Even it is seen by many as the perfect job, to be a wildlife photographer takes much more than passion and skills. It requires a bag of patience beyond imagination. And beyond every ‘perfect snap’ is definitely a huge amount of work and time spent.
Alan McFadyen – a wildlife photographer since 2009, has recently explained just how much time took him to capture on camera the perfect shot of a kingfisher. Alan spent over 6 years; that’s more than 4,200 hours and took 720,000 frames until he managed to reach his goal – a perfect timing snap of a Kingfisher diving into the water without a single splash.
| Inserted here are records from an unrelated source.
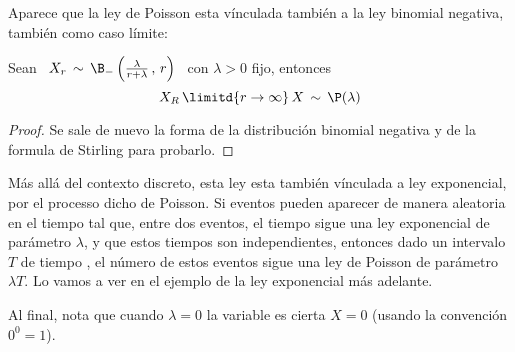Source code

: Aparece  que la  ley de  Poisson esta  v\'inculada tambi\'en  a la  ley binomial
negativa, tambi\'en como caso l\'imite:
%
\begin{lema}
\label{Lem:MP:VinvuloPoissonBinomialNegativa}
%
Sean \ $X_r \, \sim \, \B_-\left( \frac{\lambda}{r+\lambda} \, , \, r \right)$ \
con $\lambda > 0$ fijo, entonces
  \[
  X_R \, \limitd{r \to \infty} \, X \, \sim \, \P(\lambda)
  \]
\end{lema}
\begin{proof}
  Se  sale de nuevo  la forma  de la  distribuci\'on binomial  negativa y  de la
  formula de Stirling para probarlo.
\end{proof}

M\'as all\'a  del contexto discreto, esta  ley esta tambi\'en  v\'inculada a ley
exponencial, por  el processo  dicho de Poisson.  Si eventos pueden  aparecer de
manera aleatoria  en el tiempo tal que,  entre dos eventos, el  tiempo sigue una
ley exponencial de par\'ametro $\lambda$,  y que estos tiempos son independientes,
entonces dado  un intervalo $T$ de tiempo  , el n\'umero de  estos eventos sigue
una ley de Poisson de par\'ametro $\lambda T$.  Lo vamos a ver en el ejemplo de la
ley exponencial m\'as adelante.

Al final, nota que cuando $\lambda = 0$ la variable es cierta $X = 0$ (usando la
convenci\'on $0^0 = 1$).
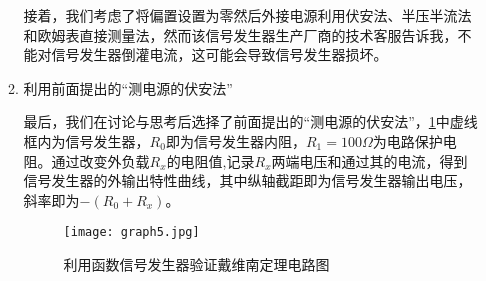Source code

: \documentclass[dvipsnames, svgnames,a4paper,11pt]{article}
\begin{document}
\begin{enumerate}
\begin{enumerate}
				接着，我们考虑了将偏置设置为零然后外接电源利用伏安法、半压半流法和欧姆表直接测量法，然而该信号发生器生产厂商的技术客服告诉我，不能对信号发生器倒灌电流，这可能会导致信号发生器损坏。
				
				\item 利用前面提出的“测电源的伏安法”
				
				最后，我们在讨论与思考后选择了前面提出的“测电源的伏安法”，\cref{fig:graph5}中虚线框内为信号发生器，$R_0$即为信号发生器内阻，$R_1=100\Omega$为电路保护电阻。通过改变外负载$R_x$的电阻值,记录$R_x$两端电压和通过其的电流，得到信号发生器的外输出特性曲线，其中纵轴截距即为信号发生器输出电压，斜率即为$-(R_0+R_x)$。
				
				\begin{figure}[htbp]
					\centering
					\texttt{[image: graph5.jpg]}
					\caption{利用函数信号发生器验证戴维南定理电路图}
					\label{fig:graph5}
				\end{figure}
																
			\end{enumerate}
	\end{enumerate}
	
\end{document}
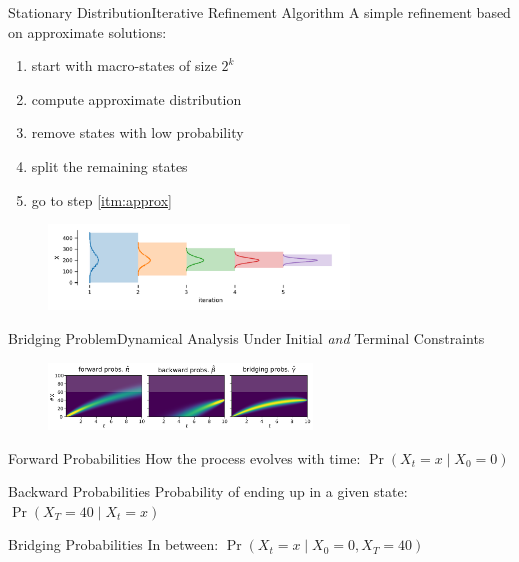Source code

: \documentclass[10pt]{beamer}
\newcommand{\bottomcite}[1]{\vspace*{\fill} {\scriptsize \parencite{#1}}}
\begin{document}
\begin{frame}{Stationary Distribution}{Iterative Refinement Algorithm}
    A simple refinement based on approximate solutions:
    \begin{enumerate}
        \item start with macro-states of size $2^k$
        \item\label{itm:approx} compute approximate distribution
        \item remove states with low probability
        \item split the remaining states
        \item go to step \ref{itm:approx}
    \end{enumerate}
    \begin{figure}
        \includegraphics[width=8cm]{../gfx/bd_truncs.pdf}
    \end{figure}
    \bottomcite{backenkohler2020analysis,backenkohler2021abstraction}
\end{frame}

\begin{frame}{Bridging Problem}{Dynamical Analysis Under Initial \emph{and} Terminal Constraints}
    \begin{figure}
        \includegraphics[width=7cm]{../gfx/bridging_bd.pdf}
    \end{figure}
    \begin{block}{Forward Probabilities}
        How the process evolves with time: $\Pr({X_t=x\mid X_0=0})$
    \end{block}
    \begin{block}{Backward Probabilities}
        Probability of ending up in a given state: $\Pr(X_T=40 \mid X_t = x)$
    \end{block}
    \begin{block}{Bridging Probabilities}
        In between: $\Pr (X_t=x\mid X_0=0, X_T=40)$
    \end{block}
    \bottomcite{backenkohler2020analysis}
\end{frame}
\end{document}
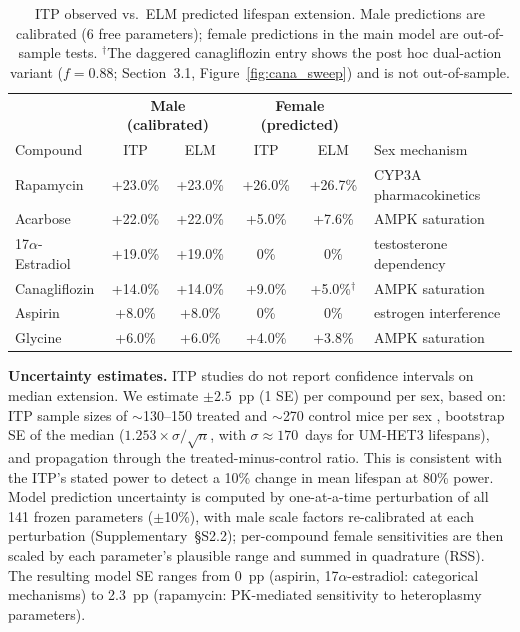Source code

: \documentclass[11pt]{article}
\begin{document}
\begin{table}[ht]
\centering
\caption{ITP observed vs.\ ELM predicted lifespan extension. Male predictions are calibrated (6 free parameters); female predictions in the main model are out-of-sample tests. $^\dagger$The daggered canagliflozin entry shows the post hoc dual-action variant ($f = 0.88$; Section~3.1, Figure~\ref{fig:cana_sweep}) and is not out-of-sample.}
\label{tab:calibration}
\begin{tabular}{@{}l|cc|cc|l@{}}
\toprule
 & \multicolumn{2}{c|}{\textbf{Male (calibrated)}} & \multicolumn{2}{c|}{\textbf{Female (predicted)}} & \\
Compound & ITP & ELM & ITP & ELM & Sex mechanism \\
\midrule
Rapamycin      & +23.0\% & +23.0\% & +26.0\% & +26.7\% & CYP3A pharmacokinetics \\
Acarbose       & +22.0\% & +22.0\% & +5.0\%  & +7.6\%  & AMPK saturation \\
17$\alpha$-Estradiol & +19.0\% & +19.0\% & 0\%     & 0\%     & testosterone dependency \\
Canagliflozin  & +14.0\% & +14.0\% & +9.0\%  & +5.0\%$^\dagger$  & AMPK saturation \\
Aspirin        & +8.0\%  & +8.0\%  & 0\%     & 0\%     & estrogen interference \\
Glycine        & +6.0\%  & +6.0\%  & +4.0\%  & +3.8\%  & AMPK saturation \\
\bottomrule
\end{tabular}
\end{table}

\textbf{Uncertainty estimates.} ITP studies do not report confidence intervals on median extension. We estimate $\pm 2.5$~pp (1 SE) per compound per sex, based on: ITP sample sizes of $\sim$130--150 treated and $\sim$270 control mice per sex \citep{Miller2007}, bootstrap SE of the median ($1.253 \times \sigma / \sqrt{n}$, with $\sigma \approx 170$~days for UM-HET3 lifespans), and propagation through the treated-minus-control ratio. This is consistent with the ITP's stated power to detect a 10\% change in mean lifespan at 80\% power. Model prediction uncertainty is computed by one-at-a-time perturbation of all 141 frozen parameters ($\pm$10\%), with male scale factors re-calibrated at each perturbation (Supplementary~\S S2.2); per-compound female sensitivities are then scaled by each parameter's plausible range and summed in quadrature (RSS). The resulting model SE ranges from 0~pp (aspirin, 17$\alpha$-estradiol: categorical mechanisms) to 2.3~pp (rapamycin: PK-mediated sensitivity to heteroplasmy parameters).
\end{document}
“The photo I was going for, of the perfect dive, flawlessly straight, with no splash required not only me to be in the right place and get a fortunate shot but also for the bird itself to get it perfect,” McFadyen told The Herald Scotland. “I would often go and take 600 pictures in a session, and not a single one of them be any good. However, looking back on the thousands and thousands of photos I have taken to get this one image, it makes me realize just how much work I have done to get it.”
The 46-year-old Scotland-based photographer said it was his grandfather who took him to observe the kingfishers near Kirkcudbrigh. It happened 40 years ago, when Allan was a little kid. But since then, he just fell in love with the bright plumage birds.
“I remember my grandfather taking me to see the kingfisher nest and I just remember being completely blown away by how magnificent the birds are,” Allan said. “I’m sure my grandfather would have loved it, I just wish he could have seen it.”
The photographer used to visit the kingfishers nesting spot about twice a day, around 100 days a year. Every session he usually took over 600 snaps with many of them being useless.